*** Opening of RECORDS FOR THIS EXERCISE ***

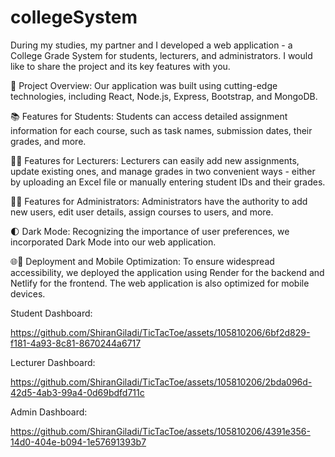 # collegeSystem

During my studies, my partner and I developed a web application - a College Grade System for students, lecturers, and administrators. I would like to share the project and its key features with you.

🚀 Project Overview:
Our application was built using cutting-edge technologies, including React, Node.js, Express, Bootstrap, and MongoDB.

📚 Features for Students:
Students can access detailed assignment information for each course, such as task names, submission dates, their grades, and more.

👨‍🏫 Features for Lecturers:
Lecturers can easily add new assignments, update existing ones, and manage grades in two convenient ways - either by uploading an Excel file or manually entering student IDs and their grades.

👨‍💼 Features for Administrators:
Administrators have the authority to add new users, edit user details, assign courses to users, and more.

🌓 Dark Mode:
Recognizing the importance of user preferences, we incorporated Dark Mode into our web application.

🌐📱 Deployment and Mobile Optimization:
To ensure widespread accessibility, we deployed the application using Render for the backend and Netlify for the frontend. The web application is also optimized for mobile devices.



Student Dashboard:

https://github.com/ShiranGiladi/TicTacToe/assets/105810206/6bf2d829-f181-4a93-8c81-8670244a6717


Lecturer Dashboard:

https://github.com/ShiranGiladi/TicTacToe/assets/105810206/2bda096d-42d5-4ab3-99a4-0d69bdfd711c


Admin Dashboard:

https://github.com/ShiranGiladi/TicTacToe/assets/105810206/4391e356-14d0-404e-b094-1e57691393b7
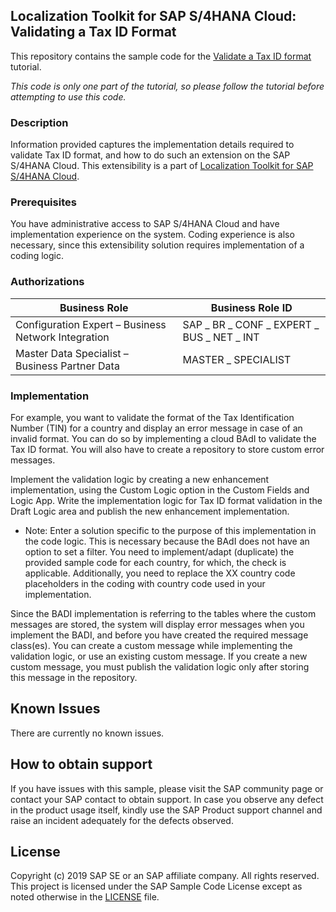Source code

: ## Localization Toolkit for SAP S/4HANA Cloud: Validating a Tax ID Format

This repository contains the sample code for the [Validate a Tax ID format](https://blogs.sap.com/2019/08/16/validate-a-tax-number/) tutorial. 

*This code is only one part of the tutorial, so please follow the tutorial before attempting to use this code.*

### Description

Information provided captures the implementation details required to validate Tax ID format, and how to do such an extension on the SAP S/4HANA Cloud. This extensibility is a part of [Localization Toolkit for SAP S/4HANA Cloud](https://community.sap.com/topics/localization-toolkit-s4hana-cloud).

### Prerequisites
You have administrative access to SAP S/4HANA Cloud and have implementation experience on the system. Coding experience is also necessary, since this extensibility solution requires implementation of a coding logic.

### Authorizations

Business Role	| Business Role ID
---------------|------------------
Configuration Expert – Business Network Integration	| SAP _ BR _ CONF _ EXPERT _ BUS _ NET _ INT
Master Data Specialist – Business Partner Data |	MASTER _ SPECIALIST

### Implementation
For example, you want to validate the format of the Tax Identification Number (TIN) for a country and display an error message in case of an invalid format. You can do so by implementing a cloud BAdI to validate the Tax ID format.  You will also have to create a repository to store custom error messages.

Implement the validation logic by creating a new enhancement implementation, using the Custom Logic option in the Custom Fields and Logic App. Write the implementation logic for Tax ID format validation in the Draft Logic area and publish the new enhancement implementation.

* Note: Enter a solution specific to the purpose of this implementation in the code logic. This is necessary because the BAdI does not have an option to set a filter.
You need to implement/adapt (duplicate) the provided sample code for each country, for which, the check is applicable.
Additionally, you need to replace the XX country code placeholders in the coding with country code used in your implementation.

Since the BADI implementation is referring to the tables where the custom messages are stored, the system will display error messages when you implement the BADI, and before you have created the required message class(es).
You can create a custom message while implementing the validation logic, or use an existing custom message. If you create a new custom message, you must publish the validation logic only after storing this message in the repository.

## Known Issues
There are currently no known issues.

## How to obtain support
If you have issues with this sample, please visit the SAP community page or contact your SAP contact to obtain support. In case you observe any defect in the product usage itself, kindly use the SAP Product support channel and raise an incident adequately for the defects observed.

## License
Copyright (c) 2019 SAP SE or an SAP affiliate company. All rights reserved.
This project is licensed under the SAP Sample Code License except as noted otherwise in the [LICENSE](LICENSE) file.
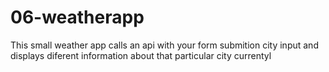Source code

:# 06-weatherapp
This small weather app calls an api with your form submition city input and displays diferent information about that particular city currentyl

*** Close of RECORDS FOR THIS EXERCISE ***

Give an exact copy of the lines above from the line with "You need to implement/adapt" up to and including the line with "Additionally, you need", and leave everything else out.

You need to implement/adapt (duplicate) the provided sample code for each country, for which, the check is applicable.
Additionally, you need to replace the XX country code placeholders in the coding with country code used in your implementation.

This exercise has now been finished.